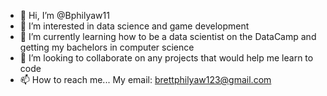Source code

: - 👋 Hi, I’m @Bphilyaw11
- 👀 I’m interested in data science and game development
- 🌱 I’m currently learning how to be a data scientist on the DataCamp and getting my bachelors in computer science
- 💞️ I’m looking to collaborate on any projects that would help me learn to code
- 📫 How to reach me... My email: brettphilyaw123@gmail.com

<!---
Bphilyaw11/Bphilyaw11 is a ✨ special ✨ repository because its `README.md` (this file) appears on your GitHub profile.
You can click the Preview link to take a look at your changes.
--->
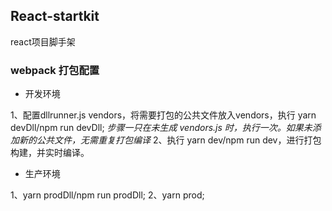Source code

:## React-startkit

react项目脚手架


### webpack 打包配置

+ 开发环境

1、配置dllrunner.js vendors，将需要打包的公共文件放入vendors，执行 yarn devDll/npm run devDll;
*步骤一只在未生成 vendors.js 时，执行一次。如果未添加新的公共文件，无需重复打包编译*
2、执行 yarn dev/npm run dev，进行打包构建，并实时编译。

+ 生产环境

1、yarn prodDll/npm run prodDll;
2、yarn prod;

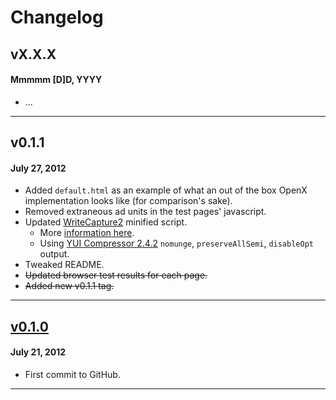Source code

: # Changelog

## vX.X.X
#### Mmmmm [D]D, YYYY

* ...

---

## v0.1.1
#### July 27, 2012

* Added `default.html` as an example of what an out of the box OpenX implementation looks like (for comparison's sake).
* Removed extraneous ad units in the test pages' javascript.
* Updated [WriteCapture2](https://github.com/iamnoah/writeCapture/blob/a3fc5c783ebc7b84d893723c0f663e976bc05619/writeCapture2.js) minified script.
    * More [information here](http://rgne.ws/O3kJuU).
    * Using [YUI Compressor 2.4.2](http://compressorrater.thruhere.net/) `nomunge`, `preserveAllSemi`, `disableOpt` output.
* Tweaked README.
* ~~Updated browser test results for each page.~~
* ~~Added new v0.1.1 tag.~~

---

## [v0.1.0](https://github.com/registerguard/ads-on-demand/zipball/v0.1.0)
#### July 21, 2012

* First commit to GitHub.

---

────────

- [Problem]
The whole listing should be printed again exactly as written, images excluded.

- [Worked solution]
Source code

: - 👋 Hi, I’m @Bphilyaw11
- 👀 I’m interested in data science and game development
- 🌱 I’m currently learning how to be a data scientist on the DataCamp and getting my bachelors in computer science
- 💞️ I’m looking to collaborate on any projects that would help me learn to code
- 📫 How to reach me... My email: brettphilyaw123@gmail.com

<!---
Bphilyaw11/Bphilyaw11 is a ✨ special ✨ repository because its `README.md` (this file) appears on your GitHub profile.
You can click the Preview link to take a look at your changes.
--->
Source code

:## React-startkit

react项目脚手架


### webpack 打包配置

+ 开发环境

1、配置dllrunner.js vendors，将需要打包的公共文件放入vendors，执行 yarn devDll/npm run devDll;
*步骤一只在未生成 vendors.js 时，执行一次。如果未添加新的公共文件，无需重复打包编译*
2、执行 yarn dev/npm run dev，进行打包构建，并实时编译。

+ 生产环境

1、yarn prodDll/npm run prodDll;
2、yarn prod;

Source code

: # Changelog

## vX.X.X
#### Mmmmm [D]D, YYYY

* ...

---

## v0.1.1
#### July 27, 2012

* Added `default.html` as an example of what an out of the box OpenX implementation looks like (for comparison's sake).
* Removed extraneous ad units in the test pages' javascript.
* Updated [WriteCapture2](https://github.com/iamnoah/writeCapture/blob/a3fc5c783ebc7b84d893723c0f663e976bc05619/writeCapture2.js) minified script.
    * More [information here](http://rgne.ws/O3kJuU).
    * Using [YUI Compressor 2.4.2](http://compressorrater.thruhere.net/) `nomunge`, `preserveAllSemi`, `disableOpt` output.
* Tweaked README.
* ~~Updated browser test results for each page.~~
* ~~Added new v0.1.1 tag.~~

---

## [v0.1.0](https://github.com/registerguard/ads-on-demand/zipball/v0.1.0)
#### July 21, 2012

* First commit to GitHub.

---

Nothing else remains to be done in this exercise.